### The records

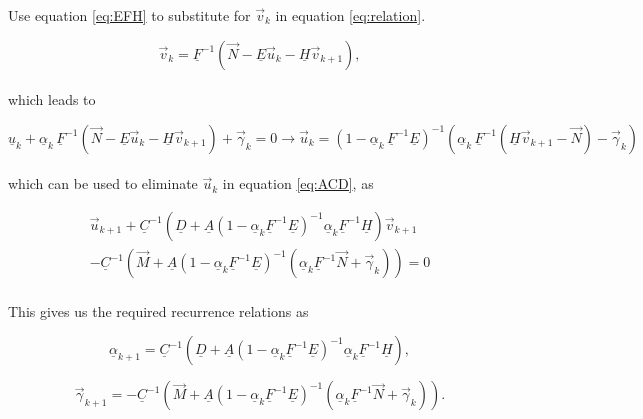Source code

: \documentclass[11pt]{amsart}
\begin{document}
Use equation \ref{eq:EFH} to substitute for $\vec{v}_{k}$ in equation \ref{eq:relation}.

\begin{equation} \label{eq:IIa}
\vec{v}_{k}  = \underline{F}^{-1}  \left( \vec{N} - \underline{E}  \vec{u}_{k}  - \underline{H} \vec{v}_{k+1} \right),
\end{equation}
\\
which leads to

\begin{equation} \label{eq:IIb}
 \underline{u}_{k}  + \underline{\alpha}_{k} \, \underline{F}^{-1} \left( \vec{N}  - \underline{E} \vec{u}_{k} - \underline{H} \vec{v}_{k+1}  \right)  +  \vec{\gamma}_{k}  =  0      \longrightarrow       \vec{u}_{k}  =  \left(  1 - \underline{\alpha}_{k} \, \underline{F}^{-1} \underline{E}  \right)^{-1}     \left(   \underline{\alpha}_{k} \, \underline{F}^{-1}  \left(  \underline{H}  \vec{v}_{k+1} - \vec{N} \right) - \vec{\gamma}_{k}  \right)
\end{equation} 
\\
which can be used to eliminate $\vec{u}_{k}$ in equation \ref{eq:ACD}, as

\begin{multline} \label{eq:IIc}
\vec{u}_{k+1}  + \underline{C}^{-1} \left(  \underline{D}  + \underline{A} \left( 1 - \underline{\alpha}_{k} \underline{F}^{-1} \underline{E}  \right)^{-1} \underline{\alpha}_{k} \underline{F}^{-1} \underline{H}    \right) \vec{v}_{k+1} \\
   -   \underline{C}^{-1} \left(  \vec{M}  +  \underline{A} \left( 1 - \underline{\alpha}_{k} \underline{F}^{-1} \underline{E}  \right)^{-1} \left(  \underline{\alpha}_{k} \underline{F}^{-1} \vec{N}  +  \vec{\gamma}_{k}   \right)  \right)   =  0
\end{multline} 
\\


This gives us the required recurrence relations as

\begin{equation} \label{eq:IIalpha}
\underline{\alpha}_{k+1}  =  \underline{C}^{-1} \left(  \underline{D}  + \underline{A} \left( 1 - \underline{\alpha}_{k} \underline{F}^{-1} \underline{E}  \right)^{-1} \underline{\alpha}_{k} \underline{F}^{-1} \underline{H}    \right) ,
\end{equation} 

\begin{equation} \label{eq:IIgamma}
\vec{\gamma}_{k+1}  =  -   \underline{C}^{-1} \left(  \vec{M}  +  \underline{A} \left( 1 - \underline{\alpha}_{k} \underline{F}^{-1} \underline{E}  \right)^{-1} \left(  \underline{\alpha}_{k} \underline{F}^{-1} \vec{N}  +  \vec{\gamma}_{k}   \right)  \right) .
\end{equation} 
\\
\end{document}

######
### The records

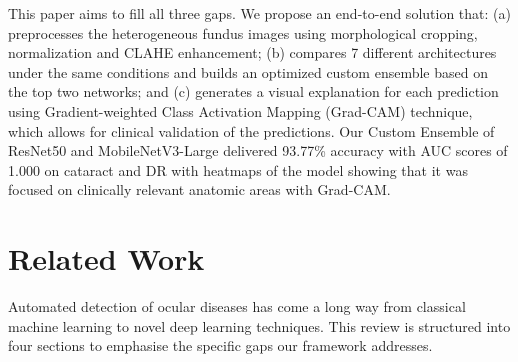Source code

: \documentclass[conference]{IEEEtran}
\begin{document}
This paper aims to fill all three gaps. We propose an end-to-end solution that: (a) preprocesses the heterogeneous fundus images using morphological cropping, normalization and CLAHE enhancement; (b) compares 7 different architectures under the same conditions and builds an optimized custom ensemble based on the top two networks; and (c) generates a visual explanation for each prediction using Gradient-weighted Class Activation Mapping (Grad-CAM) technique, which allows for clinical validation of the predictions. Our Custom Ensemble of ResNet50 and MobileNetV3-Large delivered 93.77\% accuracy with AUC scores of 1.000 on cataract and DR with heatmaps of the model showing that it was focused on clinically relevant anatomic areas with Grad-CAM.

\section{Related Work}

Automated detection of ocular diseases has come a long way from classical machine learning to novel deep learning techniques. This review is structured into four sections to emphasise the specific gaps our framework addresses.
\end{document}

######
### The records

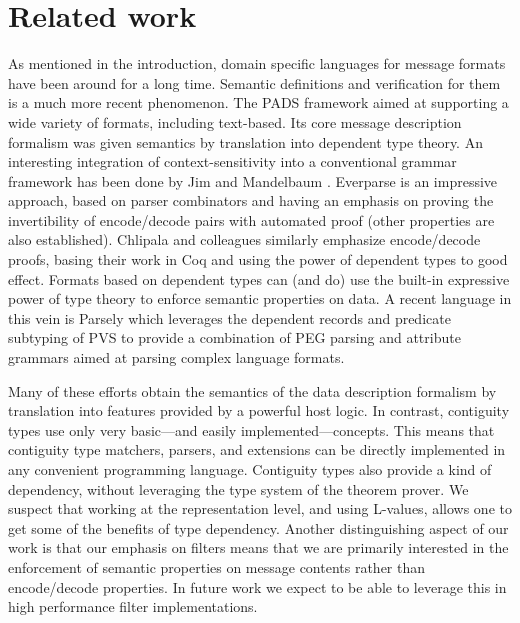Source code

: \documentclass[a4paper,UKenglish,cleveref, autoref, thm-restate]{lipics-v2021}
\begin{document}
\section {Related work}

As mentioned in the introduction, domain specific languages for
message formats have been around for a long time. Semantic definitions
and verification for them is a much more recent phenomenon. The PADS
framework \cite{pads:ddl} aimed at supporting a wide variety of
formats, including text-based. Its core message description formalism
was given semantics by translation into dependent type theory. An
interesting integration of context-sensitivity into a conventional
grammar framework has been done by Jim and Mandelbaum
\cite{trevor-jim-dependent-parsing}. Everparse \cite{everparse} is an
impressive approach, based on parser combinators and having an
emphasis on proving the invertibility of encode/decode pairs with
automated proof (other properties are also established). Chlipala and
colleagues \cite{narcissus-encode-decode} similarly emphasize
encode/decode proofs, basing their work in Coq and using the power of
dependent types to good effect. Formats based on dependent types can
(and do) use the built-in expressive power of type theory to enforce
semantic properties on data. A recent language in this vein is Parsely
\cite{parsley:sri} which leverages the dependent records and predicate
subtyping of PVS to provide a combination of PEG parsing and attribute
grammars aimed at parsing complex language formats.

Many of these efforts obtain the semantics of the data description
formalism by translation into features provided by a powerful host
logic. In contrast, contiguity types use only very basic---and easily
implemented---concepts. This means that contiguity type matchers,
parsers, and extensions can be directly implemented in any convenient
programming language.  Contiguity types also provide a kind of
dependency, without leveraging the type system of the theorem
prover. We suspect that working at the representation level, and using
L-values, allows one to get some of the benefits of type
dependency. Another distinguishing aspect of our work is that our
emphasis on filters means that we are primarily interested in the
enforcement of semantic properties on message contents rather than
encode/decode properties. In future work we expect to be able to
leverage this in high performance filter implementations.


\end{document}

######

Work instruction: Tally the lines above that contain the word "decode", and reply with only the number.

Final answer: 4